Nepomuceno, who has worked at Mitla Cafe for eight years, takes each ball of flour masa dough and rolls it out by hand into a soft round. With a steel roller and just the right amount of pressure, she flattens the balls into an imperfect disk before placing them on the griddle. Once finished, she adds each tortilla to a steaming stack to her right. Their flour tortillas are buttery, chewy and ready to be wrapped around everything.

The 52-year-old Oaxaca native says it's not uncommon for people to stop for a peek inside the kitchen window that faces 6th Street. "They always tell us how good the tortillas are," Nepomuceno said. "It's true, food is much better to eat with warm tortillas."

Making corn tortillas by hand and in-house is relatively new, and just in time for KCRW and Gustavo's Great Tortilla Tournament, where Mitla has landed in the Suave 16 for three years in a row. It returns this year as a #2 seed. De Paz uses a hand press on the corn masa and estimates she makes 46 dozen corn tortillas for the week. That's 552 tortillas, if you're counting.

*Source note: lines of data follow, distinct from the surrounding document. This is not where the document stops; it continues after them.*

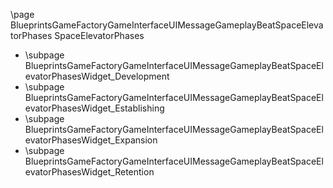 \page BlueprintsGameFactoryGameInterfaceUIMessageGameplayBeatSpaceElevatorPhases SpaceElevatorPhases
- \subpage BlueprintsGameFactoryGameInterfaceUIMessageGameplayBeatSpaceElevatorPhasesWidget_Development
- \subpage BlueprintsGameFactoryGameInterfaceUIMessageGameplayBeatSpaceElevatorPhasesWidget_Establishing
- \subpage BlueprintsGameFactoryGameInterfaceUIMessageGameplayBeatSpaceElevatorPhasesWidget_Expansion
- \subpage BlueprintsGameFactoryGameInterfaceUIMessageGameplayBeatSpaceElevatorPhasesWidget_Retention
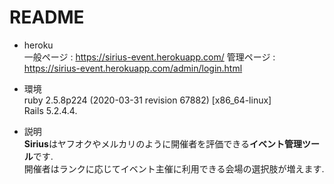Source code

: # README

* heroku  
一般ページ : https://sirius-event.herokuapp.com/
管理ページ : https://sirius-event.herokuapp.com/admin/login.html

* 環境  
ruby 2.5.8p224 (2020-03-31 revision 67882) [x86_64-linux]  
Rails 5.2.4.4.  

* 説明  
**Sirius**はヤフオクやメルカリのように開催者を評価できる**イベント管理ツール**です.  
開催者はランクに応じてイベント主催に利用できる会場の選択肢が増えます.  


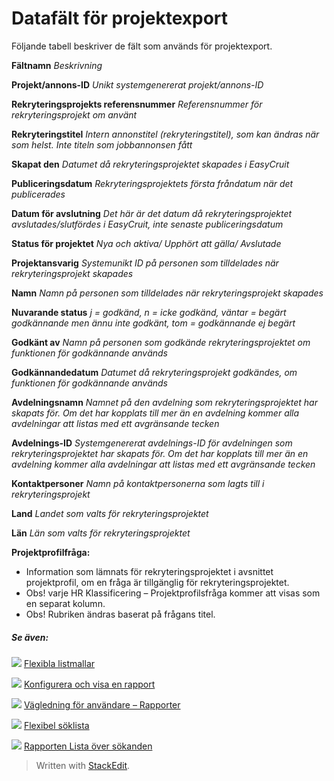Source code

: # Datafält för projektexport

Följande tabell beskriver de fält som används för projektexport.

**Fältnamn**
*Beskrivning*

**Projekt/annons-ID**
*Unikt systemgenererat projekt/annons-ID*

**Rekryteringsprojekts referensnummer**
*Referensnummer för rekryteringsprojekt om använt*

**Rekryteringstitel**
*Intern annonstitel (rekryteringstitel), som kan ändras när som helst. Inte titeln som jobbannonsen fått*

**Skapat den**
*Datumet då rekryteringsprojektet skapades i EasyCruit*

**Publiceringsdatum**
*Rekryteringsprojektets första fråndatum när det publicerades*

**Datum för avslutning**
*Det här är det datum då rekryteringsprojektet avslutades/slutfördes i EasyCruit, inte senaste publiceringsdatum*

**Status för projektet**
*Nya och aktiva/ Upphört att gälla/ Avslutade*

**Projektansvarig**
*Systemunikt ID på personen som tilldelades när rekryteringsprojekt skapades*

**Namn**
*Namn på personen som tilldelades när rekryteringsprojekt skapades*

**Nuvarande status**
*j = godkänd, n = icke godkänd, väntar = begärt godkännande men ännu inte godkänt, tom = godkännande ej begärt*

**Godkänt av**
*Namn på personen som godkände rekryteringsprojektet om funktionen för godkännande används*

**Godkännandedatum**
*Datumet då rekryteringsprojekt godkändes, om funktionen för godkännande används*

**Avdelningsnamn**
*Namnet på den avdelning som rekryteringsprojektet har skapats för. Om det har kopplats till mer än en avdelning kommer alla avdelningar att listas med ett avgränsande tecken*

**Avdelnings-ID**
*Systemgenererat avdelnings-ID för avdelningen som rekryteringsprojektet har skapats för. Om det har kopplats till mer än en avdelning kommer alla avdelningar att listas med ett avgränsande tecken*

**Kontaktpersoner**
*Namn på kontaktpersonerna som lagts till i rekryteringsprojekt*

**Land**
*Landet som valts för rekryteringsprojektet*

**Län**
*Län som valts för rekryteringsprojektet*

**Projektprofilfråga:**
- Information som lämnats för rekryteringsprojektet i avsnittet projektprofil, om en fråga är tillgänglig för rekryteringsprojektet.
- Obs! varje HR Klassificering – Projektprofilsfråga kommer att visas som en separat kolumn.
- Obs! Rubriken ändras baserat på frågans titel.

##### Se även:

![](../Resources/Images/icon-document-link.png)  [Flexibla listmallar](export_templates.htm)

![](../Resources/Images/icon-document-link.png)  [Konfigurera och visa en rapport](configuring_and_running_a_report.htm)

![](../Resources/Images/icon-document-link.png)  [Vägledning för användare – Rapporter](guide_for_users_reports.htm)

![](../Resources/Images/icon-document-link.png)  [Flexibel söklista](candidate_report.htm)

![](../Resources/Images/icon-document-link.png)  [Rapporten Lista över sökanden](applicant_list_report.htm)

> Written with [StackEdit](https://stackedit.io/).
<!--stackedit_data:
eyJoaXN0b3J5IjpbLTM4MzAxNDc2OV19
-->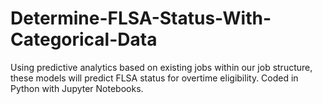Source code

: # Determine-FLSA-Status-With-Categorical-Data
Using predictive analytics based on existing jobs within our job structure, these models will predict FLSA status for overtime eligibility. Coded in Python with Jupyter Notebooks.
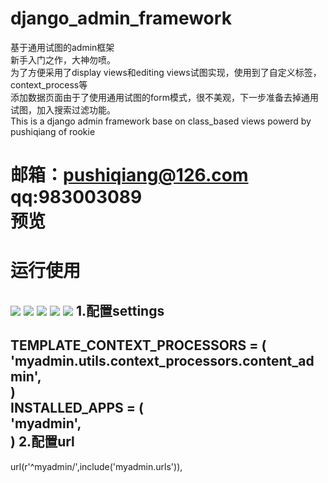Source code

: # django_admin_framework
基于通用试图的admin框架<br>
新手入门之作，大神勿喷。<br>
为了方便采用了display views和editing views试图实现，使用到了自定义标签，context_process等<br>
添加数据页面由于了使用通用试图的form模式，很不美观，下一步准备去掉通用试图，加入搜索过滤功能。<br>
This is a django admin framework base on class_based views powerd by pushiqiang of rookie

邮箱：pushiqiang@126.com<br>
qq:983003089<br>
预览
=====

运行使用
=====
![](4.pushiqiang.sinaapp.com/static/github_img/g1.jpg)
![](4.pushiqiang.sinaapp.com/static/github_img/g2.jpg)
![](4.pushiqiang.sinaapp.com/static/github_img/g3.jpg)
![](4.pushiqiang.sinaapp.com/static/github_img/g4.jpg)
![](4.pushiqiang.sinaapp.com/static/github_img/g5.jpg)
1.配置settings
---
TEMPLATE_CONTEXT_PROCESSORS = (<br>
          'myadmin.utils.context_processors.content_admin',<br>
)<br>
INSTALLED_APPS = (<br>
          'myadmin',<br>
)
2.配置url
---
url(r'^myadmin/',include('myadmin.urls')),
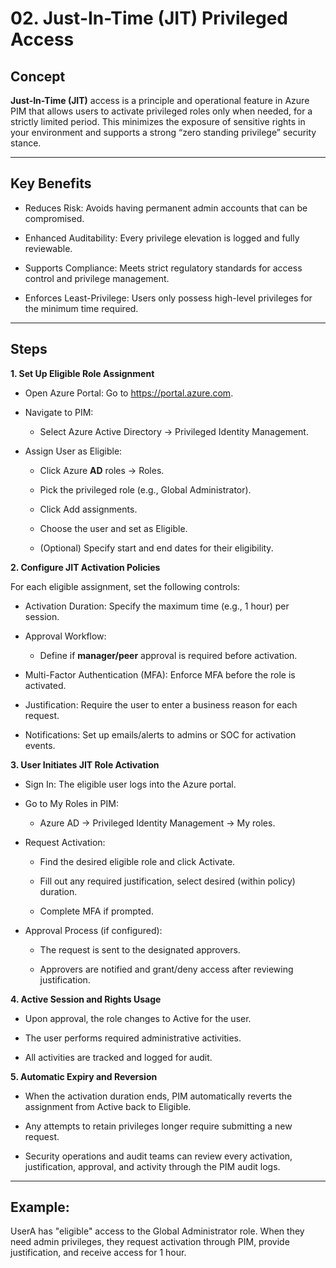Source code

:# 02. Just-In-Time (JIT) Privileged Access


## Concept

**Just-In-Time (JIT)** access is a principle and operational feature in Azure PIM that allows users to activate privileged roles only when needed, for a strictly limited period. This minimizes the exposure of sensitive rights in your environment and supports a strong “zero standing privilege” security stance.

---

## Key Benefits

* Reduces Risk: Avoids having permanent admin accounts that can be compromised.

* Enhanced Auditability: Every privilege elevation is logged and fully reviewable.

* Supports Compliance: Meets strict regulatory standards for access control and privilege management.

* Enforces Least-Privilege: Users only possess high-level privileges for the minimum time required.

---

## Steps

**1. Set Up Eligible Role Assignment**

* Open Azure Portal: Go to https://portal.azure.com.

* Navigate to PIM:

   * Select Azure Active Directory -> Privileged Identity Management.

* Assign User as Eligible:

   * Click Azure **AD** roles -> Roles.

   * Pick the privileged role (e.g., Global Administrator).

   * Click Add assignments.

   * Choose the user and set as Eligible.

   * (Optional) Specify start and end dates for their eligibility.

**2. Configure JIT Activation Policies**

For each eligible assignment, set the following controls:

* Activation Duration: Specify the maximum time (e.g., 1 hour) per session.

* Approval Workflow:

   * Define if **manager/peer** approval is required before activation.

* Multi-Factor Authentication (MFA): Enforce MFA before the role is activated.

* Justification: Require the user to enter a business reason for each request.

* Notifications: Set up emails/alerts to admins or SOC for activation events.

**3. User Initiates JIT Role Activation**

* Sign In: The eligible user logs into the Azure portal.

* Go to My Roles in PIM:

   * Azure AD -> Privileged Identity Management -> My roles.

* Request Activation:

   * Find the desired eligible role and click Activate.

   * Fill out any required justification, select desired (within policy) duration.

   * Complete MFA if prompted.

* Approval Process (if configured):

   * The request is sent to the designated approvers.

   * Approvers are notified and grant/deny access after reviewing justification.

**4. Active Session and Rights Usage**

* Upon approval, the role changes to Active for the user.

* The user performs required administrative activities.

* All activities are tracked and logged for audit.

**5. Automatic Expiry and Reversion**

* When the activation duration ends, PIM automatically reverts the assignment from Active back to Eligible.

* Any attempts to retain privileges longer require submitting a new request.

* Security operations and audit teams can review every activation, justification, approval, and activity through the PIM audit logs.

---

## Example:
UserA has "eligible" access to the Global Administrator role. When they need admin privileges, they request activation through PIM, provide justification, and receive access for 1 hour.



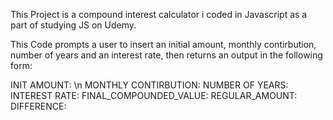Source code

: This Project is a compound interest calculator i coded in Javascript as a part of studying JS on Udemy.

This Code prompts a user to insert an initial amount, monthly contirbution, number of years and an interest rate, then returns an output in the following form:

INIT AMOUNT: \n
MONTHLY CONTIRBUTION: 
NUMBER OF YEARS:
INTEREST RATE: 
FINAL_COMPOUNDED_VALUE:
REGULAR_AMOUNT: 
DIFFERENCE:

A stack of freshly made tortillas at Mitla Cafe. Photo courtesy of Mitla Cafe

"Our tortillas don't have any preservatives," said the 50-year-old De Paz. "In stores there's a lot of tortillas with preservatives so that they last longer, but here in the restaurant, the tortillas are freshly made, all natural and delicious. I personally enjoy both." 

Nepomuceno and De Paz feel proud to continue Mitla's legacy.  

"Nowadays it seems like they have machines everywhere to make tortillas," Nepomuceno said. "But not here." 

For Montaño, a tortilla is much more than just a vessel to eat. 

"It's my childhood. Now, it feels like I'm looking in a mirror when I watch my oldest son get a flour tortilla with two hands and take a big whiff of it before he takes a bite," he said with a smile. "I remember being a kid doing the same thing –– and I didn't teach him to do that –– it's just innate."